* _Exercise requirements_
Retype the whole of the data exactly.

* _Records supplied_
● ● ● ● ●

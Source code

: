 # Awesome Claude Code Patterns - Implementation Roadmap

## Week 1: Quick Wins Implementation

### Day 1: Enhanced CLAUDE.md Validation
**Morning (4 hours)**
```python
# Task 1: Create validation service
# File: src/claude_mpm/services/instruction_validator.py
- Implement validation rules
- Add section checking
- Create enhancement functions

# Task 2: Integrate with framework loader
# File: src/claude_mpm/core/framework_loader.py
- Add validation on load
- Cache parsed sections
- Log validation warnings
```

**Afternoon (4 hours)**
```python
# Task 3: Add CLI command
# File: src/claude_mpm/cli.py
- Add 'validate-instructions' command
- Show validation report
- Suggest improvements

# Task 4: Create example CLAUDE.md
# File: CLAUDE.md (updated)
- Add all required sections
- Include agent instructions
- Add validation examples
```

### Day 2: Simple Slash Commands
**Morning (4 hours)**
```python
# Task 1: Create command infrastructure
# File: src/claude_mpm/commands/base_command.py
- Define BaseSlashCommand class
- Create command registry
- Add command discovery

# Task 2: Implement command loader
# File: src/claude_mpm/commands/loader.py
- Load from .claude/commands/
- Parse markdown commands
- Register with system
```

● ● ● ● ●

* _Response area_
Source code

: # Awesome Claude Code Patterns - Implementation Roadmap

## Week 1: Quick Wins Implementation

### Day 1: Enhanced CLAUDE.md Validation
**Morning (4 hours)**
```python
# Task 1: Create validation service
# File: src/claude_mpm/services/instruction_validator.py
- Implement validation rules
- Add section checking
- Create enhancement functions

# Task 2: Integrate with framework loader
# File: src/claude_mpm/core/framework_loader.py
- Add validation on load
- Cache parsed sections
- Log validation warnings
```

**Afternoon (4 hours)**
```python
# Task 3: Add CLI command
# File: src/claude_mpm/cli.py
- Add 'validate-instructions' command
- Show validation report
- Suggest improvements

# Task 4: Create example CLAUDE.md
# File: CLAUDE.md (updated)
- Add all required sections
- Include agent instructions
- Add validation examples
```

### Day 2: Simple Slash Commands
**Morning (4 hours)**
```python
# Task 1: Create command infrastructure
# File: src/claude_mpm/commands/base_command.py
- Define BaseSlashCommand class
- Create command registry
- Add command discovery

# Task 2: Implement command loader
# File: src/claude_mpm/commands/loader.py
- Load from .claude/commands/
- Parse markdown commands
- Register with system
```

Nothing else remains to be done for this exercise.